Künstliche Intelligenz in der Onkologie – Fortschritt durch neue Techniken

Prof. Dr. med. Jakob Nikolas Kather

Künstliche Intelligenz in der Onkologie – Fortschritt durch neue Techniken
© ART STOCK CREATIVE - stock.adobe.com
Methoden der Künstlichen Intelligenz (KI) haben vielfältige Einsatzmöglichkeiten in der Krebsmedizin, insbesondere in der Diagnostik. Wichtig ist vor allem die Fähigkeit von KI-Methoden, strukturierte Informationen aus unstrukturierten Daten wie Bildern und Texten zu extrahieren. Der Schwerpunkt vieler Anwendungen liegt auf der Analyse von Histopathologie- und Radiologiebildern zur Identifizierung von Biomarkern und Tumor-Subtypen. Hier werden einige der jüngsten Entwicklungen in der KI dargestellt, einschließlich Vision Transformers und selbstüberwachtem Lernen.

Einleitung

Die KI hat in den letzten Jahren enorme Fortschritte gemacht und wird mittlerweile in vielen Bereichen unserer Gesellschaft eingesetzt, was unseren Alltag durchgehend beeinflusst.
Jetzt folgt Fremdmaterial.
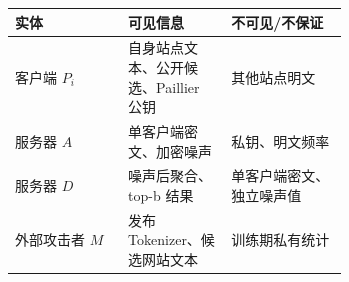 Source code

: \begin{tabular}{lp{0.31\linewidth}p{0.35\linewidth}}
\toprule
实体 & 可见信息 & 不可见/不保证 \\
\midrule
客户端 $P_i$ & 自身站点文本、公开候选、Paillier 公钥 & 其他站点明文 \\
服务器 $A$ & 单客户端密文、加密噪声 & 私钥、明文频率 \\
服务器 $D$ & 噪声后聚合、top-b 结果 & 单客户端密文、独立噪声值 \\
外部攻击者 $M$ & 发布 Tokenizer、候选网站文本 & 训练期私有统计 \\
\bottomrule
\end{tabular}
Medizinische Anwendungen neuer Technologien hinken nichtmedizinischen Anwendungen wie der Unterhaltungs­elektronik typischerweise hinterher, oft um einige Jahre. Dies liegt an der Notwendigkeit einer regulatorischen Zulassung und der Generierung klinischer Evidenz, bevor Patient:innen neuen Technologien ausgesetzt werden. Dennoch sehen wir die ersten klinisch zugelassenen und teilweise klinisch validierten KI-Produkte in vielen Bereichen der Medizin, insbesondere in der Krebsmedizin (1).

Die Stärke von KI-Methoden liegt in der Fähigkeit, strukturierte Informationen aus unstrukturierten Daten zu extrahieren. Strukturierte Information ist für Computer viel einfacher zu verarbeiten. Eine der wichtigsten Quellen unstrukturierter Daten sind Bilder und Texte. „Unstrukturiert“ bedeutet, dass Muster sehr unterschiedlich sein können. Beispielsweise gibt es viele Möglichkeiten, eine Katze oder einen Hund zu fotografieren und zu beschreiben. Analog dazu gibt es fast unbegrenzt viele Muster, die ein Kolonkarzinom in Pathologie-Schnitten aufweisen kann. Daher sind Bilder „unstrukturierte Daten“. Wiederum gibt es nicht unendlich viele Möglichkeiten, eine pathogene BRAF-Mutation im Code unserer DNA zu haben, und auch nur wenige Möglichkeiten, wie Menschen abnormale Leberwerte in Labortests aufweisen. Bei diesen Beispielen handelt es sich also um „(teil)strukturierte“ Daten.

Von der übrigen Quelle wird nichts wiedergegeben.